It reminded me of the stories I heard from family elders as a little boy and those told even in the chronicles of Italian soldiers who survived the rout to write about the ferociousness of our fathers that annihilated their army. The ignorant may look at the video and think it is a simple messianic hype. But uncontested evidence, even testimonies by the Italians themselves, stands to show that was how they did it. I have heard stories of heroes who dived into the Italian trenches and silenced the artilleries. Thanks you Tedi and those imaginative cinematographers who worked with you to give us a glimpse of what it looked like 116 years ago at Adwa. Can the Ethiopian Television that fills the airwaves with pitiful and nauseating programs find four minutes to play it to the general public? If not, who cares, it is the information age.
If we were like many other countries who cling even to their mythologies and piece together fragmented historical episodes to make themselves look great and use it to perfect their unions, and move their people and countries up, we could have turned Adwa into a Hollywood like blockbuster movie and played it to our children endlessly. Look at the movies of World War II made by the different countries involved in the war. It is like you are watching the stories of entirely different wars. Everyone tries to take the larger piece of the pie to itself and shows the heroism of its side. But yeh, this is unfortunate Ethiopia where her subsequent leaders think acknowledging her glorious past would dwarf them.

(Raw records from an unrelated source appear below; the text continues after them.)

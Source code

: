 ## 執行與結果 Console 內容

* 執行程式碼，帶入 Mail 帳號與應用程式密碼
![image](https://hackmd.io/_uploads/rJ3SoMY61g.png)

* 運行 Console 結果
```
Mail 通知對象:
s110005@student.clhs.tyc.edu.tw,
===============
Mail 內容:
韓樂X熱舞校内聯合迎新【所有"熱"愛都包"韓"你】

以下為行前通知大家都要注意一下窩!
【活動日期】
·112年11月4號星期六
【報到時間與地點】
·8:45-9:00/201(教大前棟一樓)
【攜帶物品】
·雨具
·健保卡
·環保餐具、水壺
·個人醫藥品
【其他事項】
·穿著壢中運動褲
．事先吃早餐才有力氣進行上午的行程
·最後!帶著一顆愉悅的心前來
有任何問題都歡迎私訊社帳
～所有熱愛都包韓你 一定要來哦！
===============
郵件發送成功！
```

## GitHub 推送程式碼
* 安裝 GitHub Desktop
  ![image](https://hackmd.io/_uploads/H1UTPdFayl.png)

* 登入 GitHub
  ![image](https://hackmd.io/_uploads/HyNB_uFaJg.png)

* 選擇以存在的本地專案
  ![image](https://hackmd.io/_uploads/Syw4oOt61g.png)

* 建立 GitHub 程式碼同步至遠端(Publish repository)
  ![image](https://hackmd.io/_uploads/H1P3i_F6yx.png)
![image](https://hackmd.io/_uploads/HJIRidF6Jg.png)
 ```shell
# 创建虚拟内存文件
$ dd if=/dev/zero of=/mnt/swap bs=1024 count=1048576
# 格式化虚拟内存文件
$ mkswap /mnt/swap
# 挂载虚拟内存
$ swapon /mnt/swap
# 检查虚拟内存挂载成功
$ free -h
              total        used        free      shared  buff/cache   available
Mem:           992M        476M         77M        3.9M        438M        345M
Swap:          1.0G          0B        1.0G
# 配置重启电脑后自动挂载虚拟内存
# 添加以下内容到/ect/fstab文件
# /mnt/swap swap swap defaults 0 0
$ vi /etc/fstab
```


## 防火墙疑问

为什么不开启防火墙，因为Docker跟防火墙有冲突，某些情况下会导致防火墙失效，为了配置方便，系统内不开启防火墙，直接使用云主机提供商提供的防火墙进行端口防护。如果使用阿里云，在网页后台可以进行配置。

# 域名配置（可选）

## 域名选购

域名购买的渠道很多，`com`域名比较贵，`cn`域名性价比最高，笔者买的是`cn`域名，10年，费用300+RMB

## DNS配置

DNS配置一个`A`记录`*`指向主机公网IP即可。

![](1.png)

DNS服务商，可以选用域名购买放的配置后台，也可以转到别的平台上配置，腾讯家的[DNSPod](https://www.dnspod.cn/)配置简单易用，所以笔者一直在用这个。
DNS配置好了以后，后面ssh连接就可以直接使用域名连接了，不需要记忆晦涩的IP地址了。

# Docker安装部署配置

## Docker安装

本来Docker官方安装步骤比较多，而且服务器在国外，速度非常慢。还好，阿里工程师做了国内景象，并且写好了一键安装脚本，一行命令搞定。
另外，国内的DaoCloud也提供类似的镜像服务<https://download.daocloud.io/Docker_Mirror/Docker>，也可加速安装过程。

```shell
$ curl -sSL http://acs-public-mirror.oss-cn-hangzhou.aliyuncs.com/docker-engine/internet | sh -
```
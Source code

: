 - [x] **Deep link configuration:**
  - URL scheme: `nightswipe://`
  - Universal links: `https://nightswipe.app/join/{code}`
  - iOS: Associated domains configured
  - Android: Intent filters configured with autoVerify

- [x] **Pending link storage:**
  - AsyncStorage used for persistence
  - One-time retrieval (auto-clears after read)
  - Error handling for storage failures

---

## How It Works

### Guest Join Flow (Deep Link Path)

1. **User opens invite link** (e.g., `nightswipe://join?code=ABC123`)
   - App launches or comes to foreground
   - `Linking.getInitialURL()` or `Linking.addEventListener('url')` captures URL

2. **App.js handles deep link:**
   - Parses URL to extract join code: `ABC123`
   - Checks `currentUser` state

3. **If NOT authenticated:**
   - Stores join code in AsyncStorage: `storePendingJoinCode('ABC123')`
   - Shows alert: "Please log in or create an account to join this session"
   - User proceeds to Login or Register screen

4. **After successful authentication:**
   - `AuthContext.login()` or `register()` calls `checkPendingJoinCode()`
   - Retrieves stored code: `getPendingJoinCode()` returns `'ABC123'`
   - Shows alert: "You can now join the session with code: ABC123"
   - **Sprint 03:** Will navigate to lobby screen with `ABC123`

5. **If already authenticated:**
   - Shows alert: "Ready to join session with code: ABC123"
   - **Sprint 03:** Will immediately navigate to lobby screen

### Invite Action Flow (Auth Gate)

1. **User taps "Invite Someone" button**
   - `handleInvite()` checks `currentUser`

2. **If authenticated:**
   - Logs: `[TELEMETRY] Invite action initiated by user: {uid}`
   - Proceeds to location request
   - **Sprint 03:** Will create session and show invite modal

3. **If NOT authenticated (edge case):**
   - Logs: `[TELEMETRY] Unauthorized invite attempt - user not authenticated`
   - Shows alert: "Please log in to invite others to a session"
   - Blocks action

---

What kind of ungratefulness is it that we don’t even pay minimal respect to the very people who left us with our dignity and pride intact in a free and a beautiful land and inspired millions of black people around the world? I often get puzzled when I read what none Ethiopians say about the battle of Adwa and Menilik and compare it to what our political vendors say today. Listening to Professor Raymond Jonas who says, “Adwa opened a breach that would lead, in the aftermath of world war fifty years later, to the rollback of European rule in Africa. It was an event that determined the color of Africa” or to the likes of Professor Melefi Asante who says, “After Adwa, Ethiopia became emblematic of African valour and resistance, the bastion of prestige and hope to thousands of Africans who were experiencing the full shock of European conquest and were beginning to search for an answer to the myth of African inferiority” fills you with pride of being born Ethiopian. Compare this to the idea of some among us, who right after the fall of the dergue in 1991, thought that destroying Menilik’s statue at Arada Giorgis was a good idea. Thank God that insanity stopped soon.
And thank you Tedi for singing part of it in Oromoffa and repeating Balcha’s name in the song. We, the ungrateful generation after him denied this lion of a human being even a small statue. He, among others, is the witness that the Oromo fathers and mothers of the time knew that their country extends far beyond an ethnic enclave and rose in mass to lead and fight in this glorious war. Eternal respect for them!
So dear Tedi, I am not thanking you here only as an admirer of a fine work of art or as a music lover. I am thanking you even more for something more important. You know this is open season in Ethiopia where all sorts of small minded political vendors are busy rewriting our history and trying to replace it with manufactured historiography and redefine heroism for us. The Tikur Sew music video could not have come at a better time. The four minute video is obviously too small to tell even a fraction of the story of that battle or Menilik or the people who gathered from all corners of Ethiopia to fight the war. But it amounts to no less than building a statue.
And thank you Tedi, for showing the generation that is turned into an infatuated watcher of premium league soccer that there are their own things to watch and admire and take lessons and pride off of. I shared the video with some African and African American friends. They were as impressed and as proud as I am watching a video of one of the greatest events in the history of black people. I can’t tell you how elating it was to tell them that I have grandparents who fought in that war. Thank you for giving me a chance to brag about that.
And thank you Tedi for asking a good question in the same Tikur Sew album. “Why is it that we don’t move when we have legs, and why is it that we are hungry when our soil supports so much green lush?” Half the answer is that we are tied up by greedy power lovers who think we are their subjects than freely thinking and working citizens of a proud country. How can you walk forward when a handful of people do think knowledge comes along with the possession of the gun and do the thinking for you and chose what you have to read and hear and the direction where you have to walk to? And look at the justice system. Does Ethiopia look like a land where our people since time immemorial believe that there is a “God of law” (Yhig amlak)? Look how the current leaders are working hard to make the country more attractive for foreigners than its citizens even at the cost of turning our people into semi slaves. Look at the discrimination between citizens where even educating the future builders of the country in higher education goes not with merit and capability but on the basis of affiliation and service to the rulers. Look how they consider every criticism and demand for minimal human rights as terrorism. Look at all of this, and hear the joke they tell you that this is a renaissance. Remember that folksong? It sums it up.
Oh, Ethiopia my country, the fooled and the cheated
Those who gave their lives for you starve
While your killers get their tummies filled
There you have just a few of the answers for your question.
But here is the most important point. You are the example that gives us the hope that your generation will definitely come with the full and complete answer pretty soon!
Thank you Tedi! You are my hero.
Thank you for giving us another soundtrack for our struggle.